**** Dataset excerpts
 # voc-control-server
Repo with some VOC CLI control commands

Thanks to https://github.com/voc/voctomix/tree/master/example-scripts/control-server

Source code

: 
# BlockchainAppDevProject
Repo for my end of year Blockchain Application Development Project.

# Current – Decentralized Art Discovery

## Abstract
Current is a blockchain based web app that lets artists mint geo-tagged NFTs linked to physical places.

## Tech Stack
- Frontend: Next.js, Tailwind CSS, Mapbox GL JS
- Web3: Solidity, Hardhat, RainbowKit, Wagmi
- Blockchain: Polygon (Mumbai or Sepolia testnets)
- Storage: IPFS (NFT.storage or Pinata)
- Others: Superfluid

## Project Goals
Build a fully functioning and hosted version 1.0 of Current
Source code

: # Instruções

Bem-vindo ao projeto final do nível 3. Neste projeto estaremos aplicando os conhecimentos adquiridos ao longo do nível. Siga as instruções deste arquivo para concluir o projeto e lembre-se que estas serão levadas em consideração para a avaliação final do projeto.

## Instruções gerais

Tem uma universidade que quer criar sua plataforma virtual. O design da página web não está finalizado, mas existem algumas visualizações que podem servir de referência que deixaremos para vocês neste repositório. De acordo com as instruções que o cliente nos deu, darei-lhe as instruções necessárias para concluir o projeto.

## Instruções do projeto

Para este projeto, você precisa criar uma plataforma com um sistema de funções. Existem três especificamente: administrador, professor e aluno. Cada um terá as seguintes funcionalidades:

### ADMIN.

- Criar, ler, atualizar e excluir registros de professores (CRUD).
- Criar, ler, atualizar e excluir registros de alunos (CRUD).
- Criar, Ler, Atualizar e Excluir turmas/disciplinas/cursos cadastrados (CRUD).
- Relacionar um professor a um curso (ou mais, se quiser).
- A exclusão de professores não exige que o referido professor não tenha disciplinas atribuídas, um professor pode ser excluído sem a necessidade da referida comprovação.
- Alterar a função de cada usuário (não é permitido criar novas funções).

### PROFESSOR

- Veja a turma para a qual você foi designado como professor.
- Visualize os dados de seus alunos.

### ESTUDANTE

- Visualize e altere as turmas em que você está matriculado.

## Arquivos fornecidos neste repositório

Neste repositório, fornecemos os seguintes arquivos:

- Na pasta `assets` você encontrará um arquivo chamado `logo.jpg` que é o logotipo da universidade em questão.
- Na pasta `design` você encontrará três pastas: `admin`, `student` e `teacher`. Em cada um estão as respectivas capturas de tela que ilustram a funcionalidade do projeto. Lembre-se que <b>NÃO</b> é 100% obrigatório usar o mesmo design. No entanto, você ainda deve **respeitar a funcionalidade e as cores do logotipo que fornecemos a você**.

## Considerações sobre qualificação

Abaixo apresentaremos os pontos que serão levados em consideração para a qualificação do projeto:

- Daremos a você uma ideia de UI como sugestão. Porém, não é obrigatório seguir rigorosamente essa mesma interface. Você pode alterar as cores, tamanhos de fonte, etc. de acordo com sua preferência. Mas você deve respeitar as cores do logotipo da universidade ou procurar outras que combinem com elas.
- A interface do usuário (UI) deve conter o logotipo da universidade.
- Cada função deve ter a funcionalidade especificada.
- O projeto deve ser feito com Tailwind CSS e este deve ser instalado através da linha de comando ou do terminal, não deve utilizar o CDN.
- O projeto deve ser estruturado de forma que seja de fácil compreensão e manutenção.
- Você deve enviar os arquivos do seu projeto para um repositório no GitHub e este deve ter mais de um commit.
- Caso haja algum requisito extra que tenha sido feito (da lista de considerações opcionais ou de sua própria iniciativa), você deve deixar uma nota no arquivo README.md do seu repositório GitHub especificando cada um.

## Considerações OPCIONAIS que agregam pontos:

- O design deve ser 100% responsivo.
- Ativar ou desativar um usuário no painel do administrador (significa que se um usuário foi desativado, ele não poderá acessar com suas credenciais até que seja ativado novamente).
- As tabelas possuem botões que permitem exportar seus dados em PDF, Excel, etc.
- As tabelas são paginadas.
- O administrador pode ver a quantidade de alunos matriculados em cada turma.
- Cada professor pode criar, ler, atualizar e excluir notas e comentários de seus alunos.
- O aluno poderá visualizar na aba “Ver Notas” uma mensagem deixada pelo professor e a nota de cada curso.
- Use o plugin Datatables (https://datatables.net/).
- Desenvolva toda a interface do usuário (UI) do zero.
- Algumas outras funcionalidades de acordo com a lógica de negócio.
********
**** Dataset excerpts
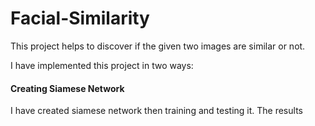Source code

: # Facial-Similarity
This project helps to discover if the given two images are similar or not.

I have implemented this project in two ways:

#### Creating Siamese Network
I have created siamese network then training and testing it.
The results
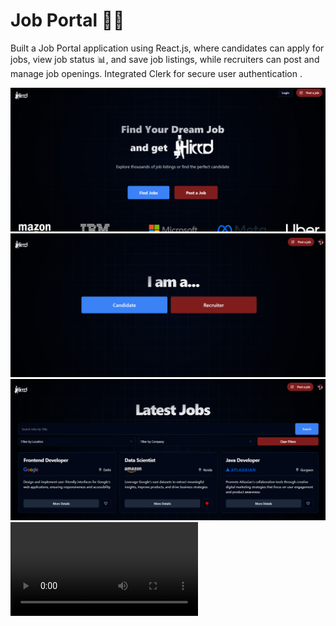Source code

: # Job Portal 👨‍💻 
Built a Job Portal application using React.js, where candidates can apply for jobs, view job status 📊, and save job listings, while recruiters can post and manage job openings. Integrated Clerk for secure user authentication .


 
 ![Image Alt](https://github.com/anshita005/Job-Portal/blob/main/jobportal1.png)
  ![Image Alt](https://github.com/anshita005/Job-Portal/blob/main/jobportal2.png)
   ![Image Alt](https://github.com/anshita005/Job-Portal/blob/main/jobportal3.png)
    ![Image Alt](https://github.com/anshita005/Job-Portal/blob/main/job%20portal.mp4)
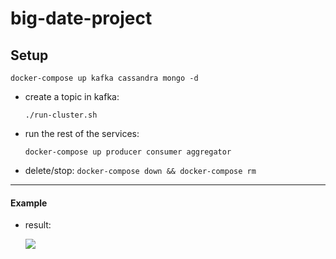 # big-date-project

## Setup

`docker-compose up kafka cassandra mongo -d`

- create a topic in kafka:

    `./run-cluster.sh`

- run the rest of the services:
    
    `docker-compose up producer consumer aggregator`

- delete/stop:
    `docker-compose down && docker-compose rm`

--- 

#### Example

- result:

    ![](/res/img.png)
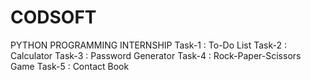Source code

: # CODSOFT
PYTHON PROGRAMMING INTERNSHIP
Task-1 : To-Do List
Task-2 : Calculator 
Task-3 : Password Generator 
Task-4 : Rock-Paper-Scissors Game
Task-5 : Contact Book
********
**** Dataset excerpts
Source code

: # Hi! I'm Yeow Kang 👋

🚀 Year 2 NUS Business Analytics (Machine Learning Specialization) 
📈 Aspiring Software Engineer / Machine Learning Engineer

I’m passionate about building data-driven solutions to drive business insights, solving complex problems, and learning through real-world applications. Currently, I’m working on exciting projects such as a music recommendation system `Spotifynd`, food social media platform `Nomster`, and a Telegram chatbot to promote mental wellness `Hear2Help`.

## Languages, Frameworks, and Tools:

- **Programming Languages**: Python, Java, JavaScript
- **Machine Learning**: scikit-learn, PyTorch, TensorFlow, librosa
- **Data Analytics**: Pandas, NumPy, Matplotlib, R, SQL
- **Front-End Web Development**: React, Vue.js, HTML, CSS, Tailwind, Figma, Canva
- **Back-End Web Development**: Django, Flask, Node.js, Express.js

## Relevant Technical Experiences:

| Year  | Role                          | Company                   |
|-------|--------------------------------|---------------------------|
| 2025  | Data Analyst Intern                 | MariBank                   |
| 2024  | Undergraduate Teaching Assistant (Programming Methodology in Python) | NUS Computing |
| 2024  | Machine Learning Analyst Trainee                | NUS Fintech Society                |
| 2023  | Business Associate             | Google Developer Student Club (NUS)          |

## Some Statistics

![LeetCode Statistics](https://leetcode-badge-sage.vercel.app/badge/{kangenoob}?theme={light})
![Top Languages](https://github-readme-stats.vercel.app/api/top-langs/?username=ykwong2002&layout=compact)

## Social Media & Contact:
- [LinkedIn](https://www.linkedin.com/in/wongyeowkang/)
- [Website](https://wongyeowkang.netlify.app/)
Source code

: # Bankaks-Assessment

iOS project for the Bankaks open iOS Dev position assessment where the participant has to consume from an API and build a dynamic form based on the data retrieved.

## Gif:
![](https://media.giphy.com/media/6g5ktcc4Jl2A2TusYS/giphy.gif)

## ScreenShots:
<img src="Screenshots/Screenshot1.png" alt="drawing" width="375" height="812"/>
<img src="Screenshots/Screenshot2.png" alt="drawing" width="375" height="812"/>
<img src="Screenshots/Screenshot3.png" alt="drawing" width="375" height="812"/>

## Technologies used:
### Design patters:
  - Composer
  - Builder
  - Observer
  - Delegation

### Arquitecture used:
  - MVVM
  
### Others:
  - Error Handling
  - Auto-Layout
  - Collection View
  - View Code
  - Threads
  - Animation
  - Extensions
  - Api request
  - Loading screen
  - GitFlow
********
Work required: Starting with the line that contains "up kafka cassandra" and finishing with the line that contains "Task-5 : Contact Book", reproduce every line of the material above exactly, but not the pictures.

Solution to this exercise:
`docker-compose up kafka cassandra mongo -d`

- create a topic in kafka:

    `./run-cluster.sh`

- run the rest of the services:
    
    `docker-compose up producer consumer aggregator`

- delete/stop:
    `docker-compose down && docker-compose rm`

--- 

#### Example

- result:

    ![](/res/img.png)
Source code

: # CODSOFT
PYTHON PROGRAMMING INTERNSHIP
Task-1 : To-Do List
Task-2 : Calculator 
Task-3 : Password Generator 
Task-4 : Rock-Paper-Scissors Game
Task-5 : Contact Book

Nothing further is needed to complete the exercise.